--- RECORD EXCERPTS ---
::::::::::

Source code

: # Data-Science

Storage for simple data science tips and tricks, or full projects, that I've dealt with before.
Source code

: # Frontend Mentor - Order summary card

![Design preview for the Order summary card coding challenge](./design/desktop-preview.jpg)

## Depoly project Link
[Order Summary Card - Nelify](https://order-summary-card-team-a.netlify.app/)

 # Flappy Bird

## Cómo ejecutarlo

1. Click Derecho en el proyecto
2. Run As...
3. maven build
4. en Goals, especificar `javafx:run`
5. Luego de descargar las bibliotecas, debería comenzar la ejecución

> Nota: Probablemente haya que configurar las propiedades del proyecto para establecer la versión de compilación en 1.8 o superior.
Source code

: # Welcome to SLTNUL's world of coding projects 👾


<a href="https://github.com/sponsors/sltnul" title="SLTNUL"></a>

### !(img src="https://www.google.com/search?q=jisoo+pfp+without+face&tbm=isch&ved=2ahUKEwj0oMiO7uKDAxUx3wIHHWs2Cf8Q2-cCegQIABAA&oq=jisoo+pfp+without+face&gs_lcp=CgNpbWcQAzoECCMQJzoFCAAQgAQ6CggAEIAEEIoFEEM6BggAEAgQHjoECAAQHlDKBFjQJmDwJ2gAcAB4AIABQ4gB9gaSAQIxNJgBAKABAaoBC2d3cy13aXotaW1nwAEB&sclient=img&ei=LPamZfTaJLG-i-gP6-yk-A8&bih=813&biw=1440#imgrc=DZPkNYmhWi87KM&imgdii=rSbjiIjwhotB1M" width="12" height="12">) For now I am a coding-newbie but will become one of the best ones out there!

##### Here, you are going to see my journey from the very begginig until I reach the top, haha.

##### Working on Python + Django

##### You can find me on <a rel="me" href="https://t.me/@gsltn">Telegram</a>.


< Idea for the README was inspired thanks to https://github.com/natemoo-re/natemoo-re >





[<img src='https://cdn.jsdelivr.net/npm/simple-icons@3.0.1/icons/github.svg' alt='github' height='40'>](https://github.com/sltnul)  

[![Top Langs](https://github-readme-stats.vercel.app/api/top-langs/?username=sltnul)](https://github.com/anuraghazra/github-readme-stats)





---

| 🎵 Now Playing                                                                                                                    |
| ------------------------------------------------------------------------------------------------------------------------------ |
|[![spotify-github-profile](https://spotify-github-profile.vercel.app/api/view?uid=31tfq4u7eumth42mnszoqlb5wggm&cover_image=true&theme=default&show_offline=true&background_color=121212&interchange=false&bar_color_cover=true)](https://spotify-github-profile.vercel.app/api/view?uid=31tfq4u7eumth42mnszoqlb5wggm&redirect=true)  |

::::::::::

--- WHAT YOU SHOULD DO ---
Find the word "simple" in the entries above, then copy each line that holds it.

--- RESULT OF THE TASK ---
Storage for simple data science tips and tricks, or full projects, that I've dealt with before.
[<img src='https://cdn.jsdelivr.net/npm/simple-icons@3.0.1/icons/github.svg' alt='github' height='40'>](https://github.com/sltnul)  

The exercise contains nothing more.